··· Working data ···

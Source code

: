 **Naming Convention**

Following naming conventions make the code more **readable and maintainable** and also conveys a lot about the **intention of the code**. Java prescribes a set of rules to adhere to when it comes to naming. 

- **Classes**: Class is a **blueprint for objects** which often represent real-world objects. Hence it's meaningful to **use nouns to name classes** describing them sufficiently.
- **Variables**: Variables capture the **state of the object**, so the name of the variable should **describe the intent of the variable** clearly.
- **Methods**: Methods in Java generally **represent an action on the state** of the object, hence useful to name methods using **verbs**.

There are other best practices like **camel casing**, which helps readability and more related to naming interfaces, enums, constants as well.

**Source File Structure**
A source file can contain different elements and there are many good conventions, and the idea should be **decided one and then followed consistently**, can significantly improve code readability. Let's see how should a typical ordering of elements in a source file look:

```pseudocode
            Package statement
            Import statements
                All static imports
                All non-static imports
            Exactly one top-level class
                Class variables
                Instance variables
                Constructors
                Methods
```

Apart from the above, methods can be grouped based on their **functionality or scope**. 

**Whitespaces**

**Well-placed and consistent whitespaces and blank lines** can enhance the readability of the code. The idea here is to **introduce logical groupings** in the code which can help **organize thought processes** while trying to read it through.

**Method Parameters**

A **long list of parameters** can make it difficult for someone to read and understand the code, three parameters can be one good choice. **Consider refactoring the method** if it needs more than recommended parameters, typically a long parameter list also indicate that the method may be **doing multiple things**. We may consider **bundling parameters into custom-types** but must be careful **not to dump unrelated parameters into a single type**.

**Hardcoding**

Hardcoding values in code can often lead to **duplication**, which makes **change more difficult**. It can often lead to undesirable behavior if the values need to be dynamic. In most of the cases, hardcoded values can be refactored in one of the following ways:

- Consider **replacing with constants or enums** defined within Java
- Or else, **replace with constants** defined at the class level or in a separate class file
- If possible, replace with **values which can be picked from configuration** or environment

···
··· Working data ···

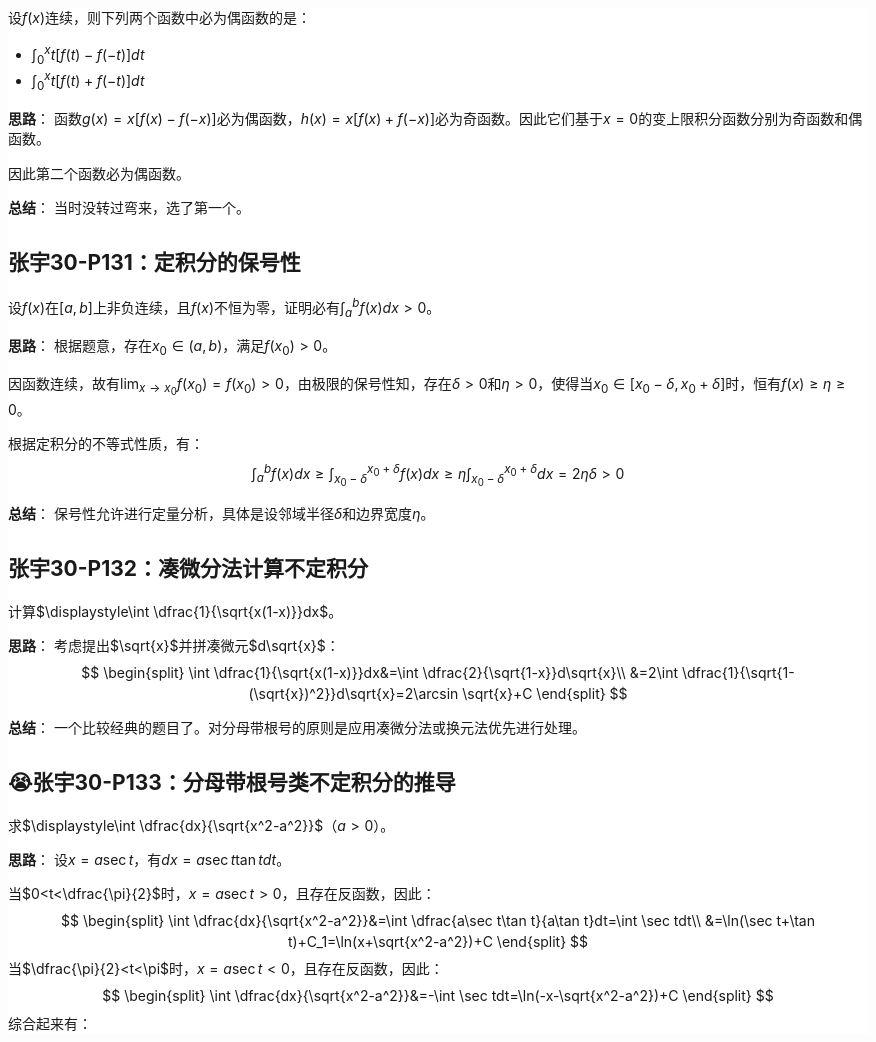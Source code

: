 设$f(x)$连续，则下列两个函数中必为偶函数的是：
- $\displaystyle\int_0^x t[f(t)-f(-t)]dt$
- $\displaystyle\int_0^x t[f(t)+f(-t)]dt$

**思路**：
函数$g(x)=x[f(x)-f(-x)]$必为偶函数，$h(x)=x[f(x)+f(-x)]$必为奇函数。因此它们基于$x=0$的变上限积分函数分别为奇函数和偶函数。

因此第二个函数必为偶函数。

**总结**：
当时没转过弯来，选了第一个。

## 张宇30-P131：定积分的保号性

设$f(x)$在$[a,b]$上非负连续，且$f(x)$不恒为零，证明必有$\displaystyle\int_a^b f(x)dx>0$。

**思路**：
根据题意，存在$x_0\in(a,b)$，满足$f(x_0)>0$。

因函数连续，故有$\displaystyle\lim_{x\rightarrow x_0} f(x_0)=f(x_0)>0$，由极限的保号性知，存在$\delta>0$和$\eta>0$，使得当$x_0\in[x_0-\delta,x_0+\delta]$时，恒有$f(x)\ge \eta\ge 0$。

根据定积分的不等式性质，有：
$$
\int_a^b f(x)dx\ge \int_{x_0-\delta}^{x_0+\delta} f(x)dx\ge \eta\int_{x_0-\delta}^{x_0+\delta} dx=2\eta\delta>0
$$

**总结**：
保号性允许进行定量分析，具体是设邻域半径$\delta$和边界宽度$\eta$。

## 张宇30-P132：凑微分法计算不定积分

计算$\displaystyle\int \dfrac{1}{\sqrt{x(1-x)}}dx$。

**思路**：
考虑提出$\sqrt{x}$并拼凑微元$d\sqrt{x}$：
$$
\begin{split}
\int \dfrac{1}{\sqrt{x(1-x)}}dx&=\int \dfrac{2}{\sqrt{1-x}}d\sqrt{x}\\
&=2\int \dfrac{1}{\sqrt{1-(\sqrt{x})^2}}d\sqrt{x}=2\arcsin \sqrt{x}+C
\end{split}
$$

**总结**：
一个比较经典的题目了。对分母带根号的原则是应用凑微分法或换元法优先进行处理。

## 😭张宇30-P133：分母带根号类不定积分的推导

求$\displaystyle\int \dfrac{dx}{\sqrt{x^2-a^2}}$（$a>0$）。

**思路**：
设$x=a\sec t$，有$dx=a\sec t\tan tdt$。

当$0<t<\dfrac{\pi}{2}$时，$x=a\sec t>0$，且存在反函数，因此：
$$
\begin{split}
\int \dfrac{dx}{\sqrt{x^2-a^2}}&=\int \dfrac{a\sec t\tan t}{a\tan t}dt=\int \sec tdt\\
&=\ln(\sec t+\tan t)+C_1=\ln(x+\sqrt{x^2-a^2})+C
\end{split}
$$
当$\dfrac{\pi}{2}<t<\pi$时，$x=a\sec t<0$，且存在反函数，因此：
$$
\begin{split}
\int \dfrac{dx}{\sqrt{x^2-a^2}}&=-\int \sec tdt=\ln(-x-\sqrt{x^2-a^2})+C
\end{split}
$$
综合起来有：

···
··· Working data ···

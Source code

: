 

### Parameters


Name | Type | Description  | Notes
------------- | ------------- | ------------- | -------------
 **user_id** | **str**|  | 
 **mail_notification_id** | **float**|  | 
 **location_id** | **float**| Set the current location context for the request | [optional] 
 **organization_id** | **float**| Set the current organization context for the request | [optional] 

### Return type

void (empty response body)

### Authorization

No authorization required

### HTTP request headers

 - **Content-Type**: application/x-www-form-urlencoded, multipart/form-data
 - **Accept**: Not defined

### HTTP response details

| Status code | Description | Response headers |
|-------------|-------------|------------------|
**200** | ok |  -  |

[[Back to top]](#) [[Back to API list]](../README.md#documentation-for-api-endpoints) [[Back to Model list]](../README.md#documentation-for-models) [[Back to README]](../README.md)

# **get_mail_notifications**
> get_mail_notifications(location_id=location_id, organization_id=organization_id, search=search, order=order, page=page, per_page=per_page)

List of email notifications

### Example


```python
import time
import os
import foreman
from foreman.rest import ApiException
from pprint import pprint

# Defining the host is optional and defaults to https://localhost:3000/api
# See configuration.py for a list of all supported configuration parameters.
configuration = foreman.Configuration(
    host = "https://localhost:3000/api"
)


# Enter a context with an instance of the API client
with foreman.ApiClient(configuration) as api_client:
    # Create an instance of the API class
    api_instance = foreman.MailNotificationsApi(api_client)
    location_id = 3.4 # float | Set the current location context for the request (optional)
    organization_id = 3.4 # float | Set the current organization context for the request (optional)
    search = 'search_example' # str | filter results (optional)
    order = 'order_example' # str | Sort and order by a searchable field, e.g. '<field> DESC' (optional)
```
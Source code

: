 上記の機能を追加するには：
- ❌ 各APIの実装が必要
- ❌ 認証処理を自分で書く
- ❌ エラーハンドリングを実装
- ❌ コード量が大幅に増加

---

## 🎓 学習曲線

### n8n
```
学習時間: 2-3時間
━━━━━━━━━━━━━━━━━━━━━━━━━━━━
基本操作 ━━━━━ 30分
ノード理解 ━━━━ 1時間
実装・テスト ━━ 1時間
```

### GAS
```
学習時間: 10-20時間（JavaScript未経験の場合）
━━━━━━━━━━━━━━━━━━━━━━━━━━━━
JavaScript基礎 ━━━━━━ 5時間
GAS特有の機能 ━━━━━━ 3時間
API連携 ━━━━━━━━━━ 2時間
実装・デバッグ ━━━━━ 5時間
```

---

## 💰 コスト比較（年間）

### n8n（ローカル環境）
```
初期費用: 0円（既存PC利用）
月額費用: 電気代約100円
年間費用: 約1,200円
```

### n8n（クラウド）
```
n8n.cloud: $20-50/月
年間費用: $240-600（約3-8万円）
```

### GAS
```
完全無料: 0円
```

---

···

## Work required
Every line containing the string "with" is required; copy each such line from the data.

## Task answer
- Consider **replacing with constants or enums** defined within Java
- Or else, **replace with constants** defined at the class level or in a separate class file
- If possible, replace with **values which can be picked from configuration** or environment
# Enter a context with an instance of the API client
with foreman.ApiClient(configuration) as api_client:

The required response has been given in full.